▽
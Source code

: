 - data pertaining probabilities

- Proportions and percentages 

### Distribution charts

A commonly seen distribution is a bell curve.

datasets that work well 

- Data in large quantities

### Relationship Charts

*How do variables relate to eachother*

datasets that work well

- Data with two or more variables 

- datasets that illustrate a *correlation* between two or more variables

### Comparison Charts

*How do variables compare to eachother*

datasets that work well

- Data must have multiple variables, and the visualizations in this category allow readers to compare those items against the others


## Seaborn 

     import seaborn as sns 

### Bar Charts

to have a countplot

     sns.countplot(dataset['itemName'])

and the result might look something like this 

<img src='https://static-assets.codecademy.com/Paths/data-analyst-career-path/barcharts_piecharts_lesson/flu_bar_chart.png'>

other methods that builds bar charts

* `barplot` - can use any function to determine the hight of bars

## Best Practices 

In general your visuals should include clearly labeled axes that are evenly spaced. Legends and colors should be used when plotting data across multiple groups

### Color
△
▽
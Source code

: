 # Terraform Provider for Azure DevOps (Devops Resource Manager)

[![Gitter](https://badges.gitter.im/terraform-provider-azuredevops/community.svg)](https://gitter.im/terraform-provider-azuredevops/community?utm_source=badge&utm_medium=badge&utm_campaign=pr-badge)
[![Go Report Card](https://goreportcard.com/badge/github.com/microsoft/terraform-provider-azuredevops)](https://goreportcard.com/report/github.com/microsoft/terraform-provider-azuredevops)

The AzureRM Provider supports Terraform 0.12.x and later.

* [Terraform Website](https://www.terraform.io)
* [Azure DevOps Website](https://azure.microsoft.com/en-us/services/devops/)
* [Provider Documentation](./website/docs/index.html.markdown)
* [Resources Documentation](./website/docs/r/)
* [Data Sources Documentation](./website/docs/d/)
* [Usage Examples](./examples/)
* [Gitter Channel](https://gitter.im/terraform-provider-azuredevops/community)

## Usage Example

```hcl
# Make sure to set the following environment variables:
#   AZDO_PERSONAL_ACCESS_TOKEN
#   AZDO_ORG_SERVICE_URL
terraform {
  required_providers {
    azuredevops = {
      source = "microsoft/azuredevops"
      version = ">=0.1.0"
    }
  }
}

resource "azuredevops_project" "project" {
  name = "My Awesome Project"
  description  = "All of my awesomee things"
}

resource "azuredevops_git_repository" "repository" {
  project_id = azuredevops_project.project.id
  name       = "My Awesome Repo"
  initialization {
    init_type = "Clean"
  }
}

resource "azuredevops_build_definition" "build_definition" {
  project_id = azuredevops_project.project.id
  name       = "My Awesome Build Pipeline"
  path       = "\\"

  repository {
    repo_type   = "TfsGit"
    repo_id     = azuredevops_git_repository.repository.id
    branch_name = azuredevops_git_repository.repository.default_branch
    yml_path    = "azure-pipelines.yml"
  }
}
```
△
▽
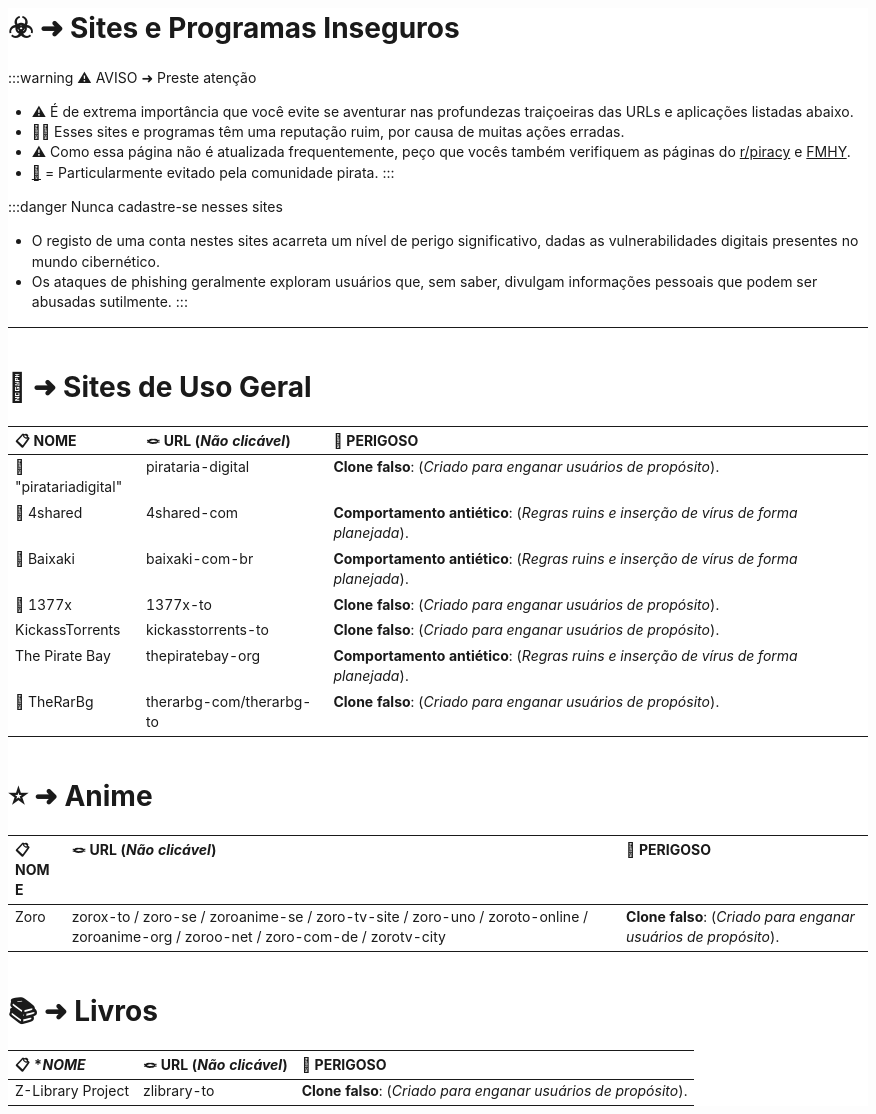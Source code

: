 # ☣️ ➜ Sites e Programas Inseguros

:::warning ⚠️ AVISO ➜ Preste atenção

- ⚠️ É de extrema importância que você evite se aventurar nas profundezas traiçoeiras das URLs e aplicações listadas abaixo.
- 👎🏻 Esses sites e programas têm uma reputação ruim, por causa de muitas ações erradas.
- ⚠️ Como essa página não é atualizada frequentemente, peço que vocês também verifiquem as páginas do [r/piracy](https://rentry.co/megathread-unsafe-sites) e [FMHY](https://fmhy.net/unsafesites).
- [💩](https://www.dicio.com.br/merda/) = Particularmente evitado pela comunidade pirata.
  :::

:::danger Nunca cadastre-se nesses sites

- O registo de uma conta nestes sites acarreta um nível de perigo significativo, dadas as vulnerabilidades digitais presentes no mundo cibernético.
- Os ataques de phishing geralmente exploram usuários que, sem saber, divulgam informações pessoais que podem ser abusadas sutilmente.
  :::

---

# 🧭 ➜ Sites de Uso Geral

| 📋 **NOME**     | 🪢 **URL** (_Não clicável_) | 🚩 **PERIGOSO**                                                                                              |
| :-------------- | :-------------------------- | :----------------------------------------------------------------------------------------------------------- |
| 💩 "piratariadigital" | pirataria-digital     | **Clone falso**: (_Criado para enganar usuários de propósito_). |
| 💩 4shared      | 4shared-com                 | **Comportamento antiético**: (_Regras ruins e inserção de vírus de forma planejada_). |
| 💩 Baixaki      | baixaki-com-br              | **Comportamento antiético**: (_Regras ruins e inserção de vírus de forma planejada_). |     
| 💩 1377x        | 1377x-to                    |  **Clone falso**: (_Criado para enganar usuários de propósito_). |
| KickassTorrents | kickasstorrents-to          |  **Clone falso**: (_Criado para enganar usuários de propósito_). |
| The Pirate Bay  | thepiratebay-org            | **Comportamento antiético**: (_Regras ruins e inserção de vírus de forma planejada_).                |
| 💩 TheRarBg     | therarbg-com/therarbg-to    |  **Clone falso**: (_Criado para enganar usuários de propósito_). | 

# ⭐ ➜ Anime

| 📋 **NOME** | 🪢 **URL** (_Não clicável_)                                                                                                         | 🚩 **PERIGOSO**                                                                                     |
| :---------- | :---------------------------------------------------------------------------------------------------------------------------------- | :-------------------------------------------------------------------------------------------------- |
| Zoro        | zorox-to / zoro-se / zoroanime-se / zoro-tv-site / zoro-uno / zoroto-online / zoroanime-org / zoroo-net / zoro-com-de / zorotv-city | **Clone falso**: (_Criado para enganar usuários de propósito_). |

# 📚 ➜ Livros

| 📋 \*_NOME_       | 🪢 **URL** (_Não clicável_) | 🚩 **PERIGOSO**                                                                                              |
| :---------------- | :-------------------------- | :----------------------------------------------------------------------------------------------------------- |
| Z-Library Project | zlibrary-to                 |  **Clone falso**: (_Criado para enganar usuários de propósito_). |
△
--- Problem statement ---
Check each line of the material for the word "badge". Copy the ones that have it.

--- Answer to this exercise ---
[![Gitter](https://badges.gitter.im/terraform-provider-azuredevops/community.svg)](https://gitter.im/terraform-provider-azuredevops/community?utm_source=badge&utm_medium=badge&utm_campaign=pr-badge)
[![Go Report Card](https://goreportcard.com/badge/github.com/microsoft/terraform-provider-azuredevops)](https://goreportcard.com/report/github.com/microsoft/terraform-provider-azuredevops)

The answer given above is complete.